BEGIN

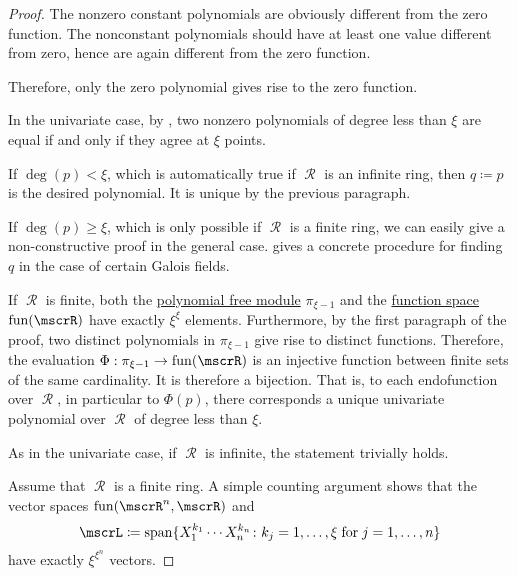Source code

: \begin{proof}
   The nonzero constant polynomials are obviously different from the zero function. The nonconstant polynomials should have at least one value different from zero, hence are again different from the zero function.

  Therefore, only the zero polynomial gives rise to the zero function.

   In the univariate case, by , two nonzero polynomials of degree less than \( \xi \) are equal if and only if they agree at \( \xi \) points.

  If \( \deg(p) < \xi \), which is automatically true if \( \mscrR \) is an infinite ring, then \( q \coloneqq p \) is the desired polynomial. It is unique by the previous paragraph.

  If \( \deg(p) \geq \xi \), which is only possible if \( \mscrR \) is a finite ring, we can easily give a non-constructive proof in the general case.  gives a concrete procedure for finding \( q \) in the case of certain Galois fields.

  If \( \mscrR \) is finite, both the \hyperref[def:polynomial_free_module]{polynomial free module} \( \pi_{\xi - 1} \) and the \hyperref[thm:functions_over_ring_form_algebra]{function space} \( \fun(\mscrR) \) have exactly \( \xi^\xi \) elements. Furthermore, by the first paragraph of the proof, two distinct polynomials in \( \pi_{\xi - 1} \) give rise to distinct functions. Therefore, the evaluation \( \Phi: \pi_{\xi - 1} \to \fun(\mscrR) \) is an injective function between finite sets of the same cardinality. It is therefore a bijection. That is, to each endofunction over \( \mscrR \), in particular to \( \Phi(p) \), there corresponds a unique univariate polynomial over \( \mscrR \) of degree less than \( \xi \).

   As in the univariate case, if \( \mscrR \) is infinite, the statement trivially holds.

  Assume that \( \mscrR \) is a finite ring. A simple counting argument shows that the vector spaces \( \fun(\mscrR^n, \mscrR) \) and
  \begin{equation*}
    \mscrL \coloneqq \linspan \{ X_1^{k_1} \cdots X_n^{k_n} \colon k_j = 1, \ldots, \xi \T{for} j = 1, \ldots, n \}
  \end{equation*}
  have exactly \( \xi^{\xi^n} \) vectors.


\end{proof}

END

◆ Aim of the exercise ◆
Lines of the listing above that contain the word "than" should all be returned.

◆ Output ◆
   In the univariate case, by , two nonzero polynomials of degree less than \( \xi \) are equal if and only if they agree at \( \xi \) points.
  If \( \mscrR \) is finite, both the \hyperref[def:polynomial_free_module]{polynomial free module} \( \pi_{\xi - 1} \) and the \hyperref[thm:functions_over_ring_form_algebra]{function space} \( \fun(\mscrR) \) have exactly \( \xi^\xi \) elements. Furthermore, by the first paragraph of the proof, two distinct polynomials in \( \pi_{\xi - 1} \) give rise to distinct functions. Therefore, the evaluation \( \Phi: \pi_{\xi - 1} \to \fun(\mscrR) \) is an injective function between finite sets of the same cardinality. It is therefore a bijection. That is, to each endofunction over \( \mscrR \), in particular to \( \Phi(p) \), there corresponds a unique univariate polynomial over \( \mscrR \) of degree less than \( \xi \).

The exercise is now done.